:: WHAT THE EXERCISE ASKS ::
All entries should be copied exactly; the pictures stay out.

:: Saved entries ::
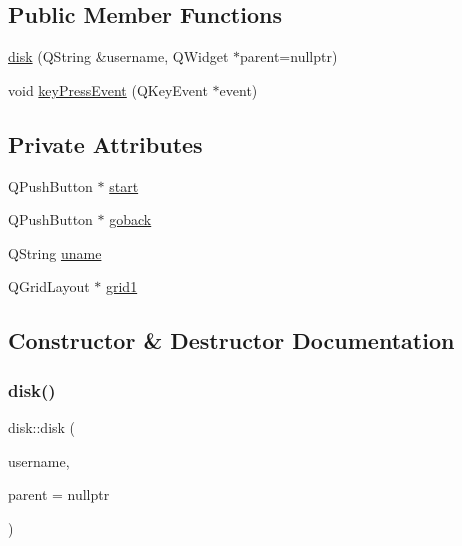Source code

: \subsection*{Public Member Functions}
\begin{DoxyCompactItemize}
\item 
\hyperlink{classdisk_ae8d9b531677cf773fcddef292b9317f0}{disk} (Q\+String \&username, Q\+Widget $\ast$parent=nullptr)
\item 
void \hyperlink{classdisk_a24be400d4bdc6900427e2236abdfe67b}{key\+Press\+Event} (Q\+Key\+Event $\ast$event)
\end{DoxyCompactItemize}
\subsection*{Private Attributes}
\begin{DoxyCompactItemize}
\item 
Q\+Push\+Button $\ast$ \hyperlink{classdisk_a9e1746eb3b2679d99de542100a8d6a93}{start}
\item 
Q\+Push\+Button $\ast$ \hyperlink{classdisk_abc6a3e9a9d9b0fba08c96c4d099ffd84}{goback}
\item 
Q\+String \hyperlink{classdisk_a16c51fecafdb4e1297d598545acc6cbc}{uname}
\item 
Q\+Grid\+Layout $\ast$ \hyperlink{classdisk_a19f7522d08f9644b731fa1a175825af9}{grid1}
\end{DoxyCompactItemize}


\subsection{Constructor \& Destructor Documentation}
\mbox{\label{classdisk_ae8d9b531677cf773fcddef292b9317f0}} 
\subsubsection{\texorpdfstring{disk()}{disk()}}
{\footnotesize\ttfamily disk\+::disk (\begin{DoxyParamCaption}\item[{Q\+String \&}]{username,  }\item[{Q\+Widget $\ast$}]{parent = {\ttfamily nullptr} }\end{DoxyParamCaption})\hspace{0.3cm}{\ttfamily [explicit]}}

:: RESPONSE BELOW ::
Source code

: \subsection*{Public Member Functions}
\begin{DoxyCompactItemize}
\item 
\hyperlink{classdisk_ae8d9b531677cf773fcddef292b9317f0}{disk} (Q\+String \&username, Q\+Widget $\ast$parent=nullptr)
\item 
void \hyperlink{classdisk_a24be400d4bdc6900427e2236abdfe67b}{key\+Press\+Event} (Q\+Key\+Event $\ast$event)
\end{DoxyCompactItemize}
\subsection*{Private Attributes}
\begin{DoxyCompactItemize}
\item 
Q\+Push\+Button $\ast$ \hyperlink{classdisk_a9e1746eb3b2679d99de542100a8d6a93}{start}
\item 
Q\+Push\+Button $\ast$ \hyperlink{classdisk_abc6a3e9a9d9b0fba08c96c4d099ffd84}{goback}
\item 
Q\+String \hyperlink{classdisk_a16c51fecafdb4e1297d598545acc6cbc}{uname}
\item 
Q\+Grid\+Layout $\ast$ \hyperlink{classdisk_a19f7522d08f9644b731fa1a175825af9}{grid1}
\end{DoxyCompactItemize}


\subsection{Constructor \& Destructor Documentation}
\mbox{\label{classdisk_ae8d9b531677cf773fcddef292b9317f0}} 
\subsubsection{\texorpdfstring{disk()}{disk()}}
{\footnotesize\ttfamily disk\+::disk (\begin{DoxyParamCaption}\item[{Q\+String \&}]{username,  }\item[{Q\+Widget $\ast$}]{parent = {\ttfamily nullptr} }\end{DoxyParamCaption})\hspace{0.3cm}{\ttfamily [explicit]}}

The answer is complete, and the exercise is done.